• **EXERCISE DETAILS**: Print the entries exactly as they appear, and omit any images.

• **RECORDS SUPPLIED**:

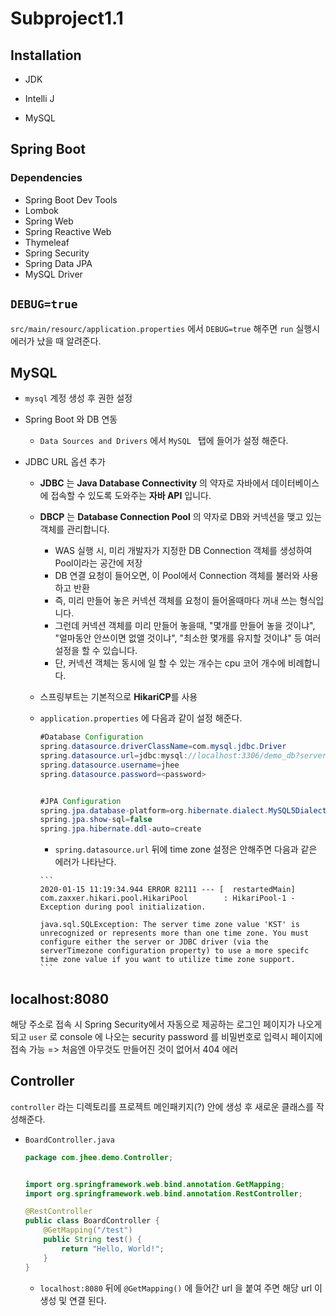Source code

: # Subproject1.1

## Installation

-   JDK

-   Intelli J
-   MySQL

## Spring Boot

### Dependencies

-   Spring Boot Dev Tools
-   Lombok
-   Spring Web
-   Spring Reactive Web
-   Thymeleaf
-   Spring Security
-   Spring Data JPA
-   MySQL Driver

## ``DEBUG=true``

``src/main/resourc/application.properties`` 에서 ``DEBUG=true`` 해주면 ``run`` 실행시 에러가 났을 때 알려준다.

## MySQL

-   ``mysql`` 계정 생성 후 권한 설정

-   Spring Boot 와 DB 연동

    -   ``Data Sources and Drivers`` 에서 ``MySQL `` 탭에 들어가 설정 해준다.

-   JDBC URL 옵션 추가

    -   **JDBC** 는 **Java Database Connectivity** 의 약자로 자바에서 데이터베이스에 접속할 수 있도록 도와주는 **자바 API** 입니다.

    -   **DBCP** 는 **Database Connection Pool** 의 약자로 DB와 커넥션을 맺고 있는 객체를 관리합니다.

        -   WAS 실행 시, 미리 개발자가 지정한 DB Connection 객체를 생성하여 Pool이라는 공간에 저장
        -   DB 연결 요청이 들어오면, 이 Pool에서 Connection 객체를 불러와 사용하고 반환
        -   즉, 미리 만들어 놓은 커넥션 객체를 요청이 들어올때마다 꺼내 쓰는 형식입니다.
        -   그런데 커넥션 객체를 미리 만들어 놓을때, "몇개를 만들어 놓을 것이냐", "얼마동안 안쓰이면 없앨 것이냐", "최소한 몇개를 유지할 것이냐" 등 여러 설정을 할 수 있습니다.
        -   단, 커넥션 객체는 동시에 일 할 수 있는 개수는 cpu 코어 개수에 비례합니다.

    -   스프링부트는 기본적으로 **HikariCP**를 사용

    -   ``application.properties`` 에 다음과 같이 설정 해준다.

        ```java
        #Database Configuration
        spring.datasource.driverClassName=com.mysql.jdbc.Driver
        spring.datasource.url=jdbc:mysql://localhost:3306/demo_db?serverTimezone=Asia/Seoul
        spring.datasource.username=jhee
        spring.datasource.password=<password>
        
        
        #JPA Configuration
        spring.jpa.database-platform=org.hibernate.dialect.MySQL5Dialect
        spring.jpa.show-sql=false
        spring.jpa.hibernate.ddl-auto=create
        ```

        -    ``spring.datasource.url`` 뒤에 time zone 설정은 안해주면 다음과 같은 에러가 나타난다.

            ```
            2020-01-15 11:19:34.944 ERROR 82111 --- [  restartedMain] com.zaxxer.hikari.pool.HikariPool        : HikariPool-1 - Exception during pool initialization.
            
            java.sql.SQLException: The server time zone value 'KST' is unrecognized or represents more than one time zone. You must configure either the server or JDBC driver (via the serverTimezone configuration property) to use a more specifc time zone value if you want to utilize time zone support.
            ```

## localhost:8080

해당 주소로 접속 시 Spring Security에서 자동으로 제공하는 로그인 페이지가 나오게 되고 ``user`` 로 console 에 나오는 security password 를 비밀번호로 입력시 페이지에 접속 가능 => 처음엔 아무것도 만들어진 것이 없어서 404 에러



## Controller

``controller`` 라는 디렉토리를 프로젝트 메인패키지(?) 안에 생성 후 새로운 클래스를 작성해준다.

-   ``BoardController.java``

    ```java
    package com.jhee.demo.Controller;
    
    
    import org.springframework.web.bind.annotation.GetMapping;
    import org.springframework.web.bind.annotation.RestController;
    
    @RestController
    public class BoardController {
        @GetMapping("/test")
        public String test() {
            return "Hello, World!";
        }
    }
    ```

    -   ``localhost:8080`` 뒤에 ``@GetMapping()`` 에 들어간 url 을 붙여 주면 해당 url 이 생성 및 연결 된다.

• **SOLUTION BELOW**:
Source code

: # Subproject1.1

## Installation

-   JDK

-   Intelli J
-   MySQL

## Spring Boot

### Dependencies

-   Spring Boot Dev Tools
-   Lombok
-   Spring Web
-   Spring Reactive Web
-   Thymeleaf
-   Spring Security
-   Spring Data JPA
-   MySQL Driver

## ``DEBUG=true``

``src/main/resourc/application.properties`` 에서 ``DEBUG=true`` 해주면 ``run`` 실행시 에러가 났을 때 알려준다.

## MySQL

-   ``mysql`` 계정 생성 후 권한 설정

-   Spring Boot 와 DB 연동

    -   ``Data Sources and Drivers`` 에서 ``MySQL `` 탭에 들어가 설정 해준다.

-   JDBC URL 옵션 추가

    -   **JDBC** 는 **Java Database Connectivity** 의 약자로 자바에서 데이터베이스에 접속할 수 있도록 도와주는 **자바 API** 입니다.

    -   **DBCP** 는 **Database Connection Pool** 의 약자로 DB와 커넥션을 맺고 있는 객체를 관리합니다.

        -   WAS 실행 시, 미리 개발자가 지정한 DB Connection 객체를 생성하여 Pool이라는 공간에 저장
        -   DB 연결 요청이 들어오면, 이 Pool에서 Connection 객체를 불러와 사용하고 반환
        -   즉, 미리 만들어 놓은 커넥션 객체를 요청이 들어올때마다 꺼내 쓰는 형식입니다.
        -   그런데 커넥션 객체를 미리 만들어 놓을때, "몇개를 만들어 놓을 것이냐", "얼마동안 안쓰이면 없앨 것이냐", "최소한 몇개를 유지할 것이냐" 등 여러 설정을 할 수 있습니다.
        -   단, 커넥션 객체는 동시에 일 할 수 있는 개수는 cpu 코어 개수에 비례합니다.

    -   스프링부트는 기본적으로 **HikariCP**를 사용

    -   ``application.properties`` 에 다음과 같이 설정 해준다.

        ```java
        #Database Configuration
        spring.datasource.driverClassName=com.mysql.jdbc.Driver
        spring.datasource.url=jdbc:mysql://localhost:3306/demo_db?serverTimezone=Asia/Seoul
        spring.datasource.username=jhee
        spring.datasource.password=<password>
        
        
        #JPA Configuration
        spring.jpa.database-platform=org.hibernate.dialect.MySQL5Dialect
        spring.jpa.show-sql=false
        spring.jpa.hibernate.ddl-auto=create
        ```

        -    ``spring.datasource.url`` 뒤에 time zone 설정은 안해주면 다음과 같은 에러가 나타난다.

            ```
            2020-01-15 11:19:34.944 ERROR 82111 --- [  restartedMain] com.zaxxer.hikari.pool.HikariPool        : HikariPool-1 - Exception during pool initialization.
            
            java.sql.SQLException: The server time zone value 'KST' is unrecognized or represents more than one time zone. You must configure either the server or JDBC driver (via the serverTimezone configuration property) to use a more specifc time zone value if you want to utilize time zone support.
            ```

## localhost:8080

해당 주소로 접속 시 Spring Security에서 자동으로 제공하는 로그인 페이지가 나오게 되고 ``user`` 로 console 에 나오는 security password 를 비밀번호로 입력시 페이지에 접속 가능 => 처음엔 아무것도 만들어진 것이 없어서 404 에러



## Controller

``controller`` 라는 디렉토리를 프로젝트 메인패키지(?) 안에 생성 후 새로운 클래스를 작성해준다.

-   ``BoardController.java``

    ```java
    package com.jhee.demo.Controller;
    
    
    import org.springframework.web.bind.annotation.GetMapping;
    import org.springframework.web.bind.annotation.RestController;
    
    @RestController
    public class BoardController {
        @GetMapping("/test")
        public String test() {
            return "Hello, World!";
        }
    }
    ```

    -   ``localhost:8080`` 뒤에 ``@GetMapping()`` 에 들어간 url 을 붙여 주면 해당 url 이 생성 및 연결 된다.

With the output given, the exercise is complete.